C.R. – Catalão guarda do passado a lembrança de abalizados intelectuais, como Roque Alves de Azevedo, Gastão de Deus, Alceu Vitor Rodrigues, Ricardo Paranhos, Rodolfo Campos, Davi Persicano, Gerson Cunha e Wilson Democh. Dos contemporâneos, guardo com carinho em minha estante obras de Dilena Sampaio, Maria das Dores Campos, Elaine Rosa Teixeira, Anchieta Faleiros, Primo Vieira, Geraldo Coelho, Braz Coelho, Jamil Sebba, Júlio Pinto de Melo, Antônio Azzi, Luiz Augusto Sampaio e Willian Angel de Melo. É, entretanto preciso ressaltar que grandes talentos como Labiba Faiad, Marly Netto, Antônio Chaud, César Ferreira, Paulo Faiad e outros de que nem me lembro, continuam na obscuridade, talvez por modéstia, ou comodismo, com seus escritos engavetados, aguardando oportunidade para publicá-los. 

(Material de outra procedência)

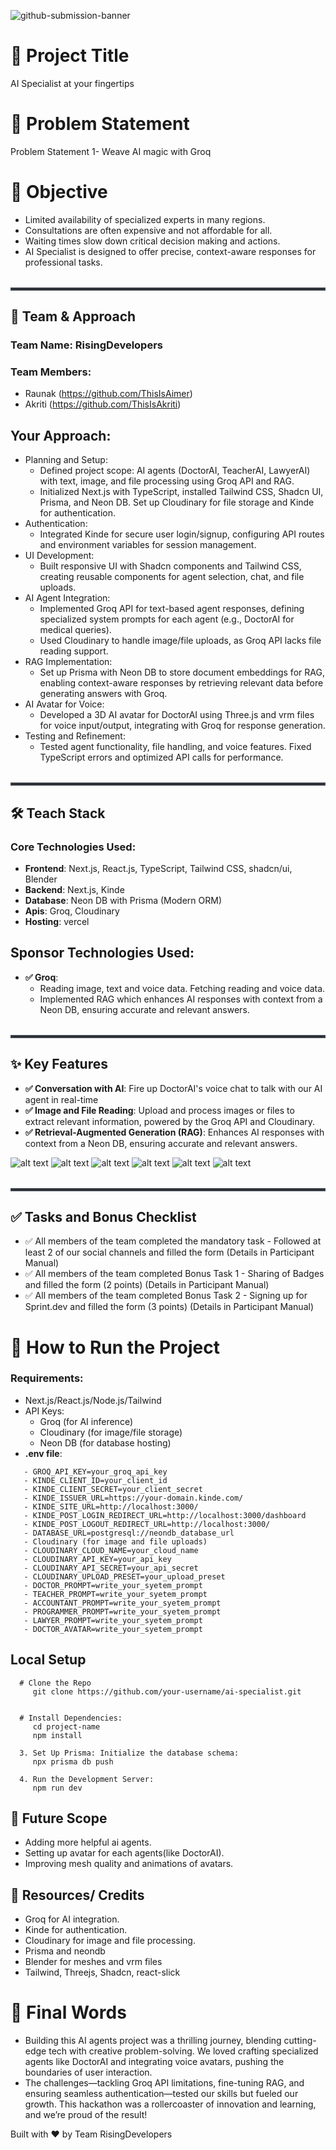 ![github-submission-banner](https://github.com/user-attachments/assets/a1493b84-e4e2-456e-a791-ce35ee2bcf2f)

# 🚀 Project Title
AI Specialist at your fingertips

# 📌 Problem Statement
Problem Statement 1- Weave AI magic with Groq

# 🎯 Objective
- Limited availability of specialized experts in many regions.
- Consultations are often expensive and not affordable for all.
- Waiting times slow down critical decision making and actions.
- AI Specialist is designed to offer precise, context-aware responses for professional tasks.

<hr style="border:2px solid #3d444d; margin-top: 2rem;">

## 🧠 Team & Approach
### Team Name: RisingDevelopers
### Team Members: 
- Raunak (https://github.com/ThisIsAimer)
- Akriti (https://github.com/ThisIsAkriti)

## Your Approach:
- Planning and Setup:
   - Defined project scope: AI agents (DoctorAI, TeacherAI, LawyerAI) with text, image, and file processing using Groq API and RAG.
   - Initialized Next.js with TypeScript, installed Tailwind CSS, Shadcn UI, Prisma, and Neon DB. Set up Cloudinary for file storage and Kinde for authentication.
- Authentication:
   - Integrated Kinde for secure user login/signup, configuring API routes and environment variables for session management.
- UI Development:
   - Built responsive UI with Shadcn components and Tailwind CSS, creating reusable components for agent selection, chat, and file uploads.
- AI Agent Integration:
   - Implemented Groq API for text-based agent responses, defining specialized system prompts for each agent (e.g., DoctorAI for medical queries).
   - Used Cloudinary to handle image/file uploads, as Groq API lacks file reading support.
- RAG Implementation:
   - Set up Prisma with Neon DB to store document embeddings for RAG, enabling context-aware responses by retrieving relevant data before generating answers with Groq.
- AI Avatar for Voice:
   - Developed a 3D AI avatar for DoctorAI using Three.js and vrm files for voice input/output, integrating with Groq for response generation.
- Testing and Refinement:
   - Tested agent functionality, file handling, and voice features. Fixed TypeScript errors and optimized API calls for performance.

<hr style="border:2px solid #3d444d ; margin-top: 2rem;">

## 🛠️ Teach Stack
### Core Technologies Used:
- **Frontend**: Next.js, React.js, TypeScript, Tailwind CSS, shadcn/ui, Blender 
- **Backend**: Next.js, Kinde
- **Database**: Neon DB with Prisma (Modern ORM)
- **Apis**: Groq, Cloudinary
- **Hosting**: vercel

## Sponsor Technologies Used:
- **✅ Groq**: 
   - Reading image, text and voice data. Fetching reading and voice data.  
   - Implemented RAG which enhances AI responses with context from a Neon DB, ensuring accurate and relevant answers.

<hr style="border:2px solid #3d444d; margin-top: 2rem;">

## ✨ Key Features
- **✅ Conversation with AI**: Fire up DoctorAI's voice chat to talk with our AI agent in real-time
- **✅ Image and File Reading**: Upload and process images or files to extract relevant information, powered by the Groq API and Cloudinary.
- **✅ Retrieval-Augmented Generation (RAG)**: Enhances AI responses with context from a Neon DB, ensuring accurate and relevant answers.

![alt text](hackSS1.png)
![alt text](hackSS2.png)
![alt text](hackSS3.png)
![alt text](hackSS5.png)
![alt text](hackSS6.png)
![alt text](hackSS7.png)

<hr style="border:2px solid #3d444d; margin-top: 2rem;">

## ✅ Tasks and Bonus Checklist
- ✅ All members of the team completed the mandatory task - Followed at least 2 of our social channels and filled the form (Details in Participant Manual)
- ✅ All members of the team completed Bonus Task 1 - Sharing of Badges and filled the form (2 points) (Details in Participant Manual)
- ✅ All members of the team completed Bonus Task 2 - Signing up for Sprint.dev and filled the form (3 points) (Details in Participant Manual)

# 🧪 How to Run the Project
### Requirements:
- Next.js/React.js/Node.js/Tailwind
- API Keys:
   -  Groq (for AI inference)
   - Cloudinary (for image/file storage)
   - Neon DB (for database hosting)
- **.env file**:
```
   - GROQ_API_KEY=your_groq_api_key
   - KINDE_CLIENT_ID=your_client_id
   - KINDE_CLIENT_SECRET=your_client_secret
   - KINDE_ISSUER_URL=https://your-domain.kinde.com/
   - KINDE_SITE_URL=http://localhost:3000/
   - KINDE_POST_LOGIN_REDIRECT_URL=http://localhost:3000/dashboard
   - KINDE_POST_LOGOUT_REDIRECT_URL=http://localhost:3000/
   - DATABASE_URL=postgresql://neondb_database_url
   - Cloudinary (for image and file uploads)
   - CLOUDINARY_CLOUD_NAME=your_cloud_name
   - CLOUDINARY_API_KEY=your_api_key
   - CLOUDINARY_API_SECRET=your_api_secret
   - CLOUDINARY_UPLOAD_PRESET=your_upload_preset
   - DOCTOR_PROMPT=write_your_syetem_prompt
   - TEACHER_PROMPT=write_your_syetem_prompt
   - ACCOUNTANT_PROMPT=write_your_syetem_prompt
   - PROGRAMMER_PROMPT=write_your_syetem_prompt
   - LAWYER_PROMPT=write_your_syetem_prompt
   - DOCTOR_AVATAR=write_your_syetem_prompt 
```

## Local Setup
      # Clone the Repo
         git clone https://github.com/your-username/ai-specialist.git
     

      # Install Dependencies:
         cd project-name
         npm install
        
      3. Set Up Prisma: Initialize the database schema:
         npx prisma db push
         
      4. Run the Development Server:
         npm run dev

## 🧬  Future Scope
- Adding more helpful ai agents.
- Setting up avatar for each agents(like DoctorAI).
- Improving mesh quality and animations of avatars.

## 📎 Resources/ Credits
- Groq for AI integration.
- Kinde for authentication.
- Cloudinary for image and file processing.
- Prisma and neondb
- Blender for meshes and vrm files
- Tailwind, Threejs, Shadcn, react-slick

# 🏁 Final Words
   - Building this AI agents project was a thrilling journey, blending cutting-edge tech with creative problem-solving. We loved crafting specialized agents like DoctorAI and integrating voice avatars, pushing the boundaries of user interaction. 
   - The challenges—tackling Groq API limitations, fine-tuning RAG, and ensuring seamless authentication—tested our skills but fueled our growth. This hackathon was a rollercoaster of innovation and learning, and we’re proud of the result!

Built with ❤️ by Team RisingDevelopers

V.S. – O que deve ser feito para o desenvolvimento de nossa cultura? 

C.R. – A Casa da Cultura é um ponto de referência e apoio à nossa cultura; entretanto, os verdadeiros fabricantes de intelectuais são as escolas; quando elas baixam de nível, evidentemente, isso se reflete nos meios culturais. 

V.S. – Qual a sua opinião sobre a crise que o País atravessa presentemente?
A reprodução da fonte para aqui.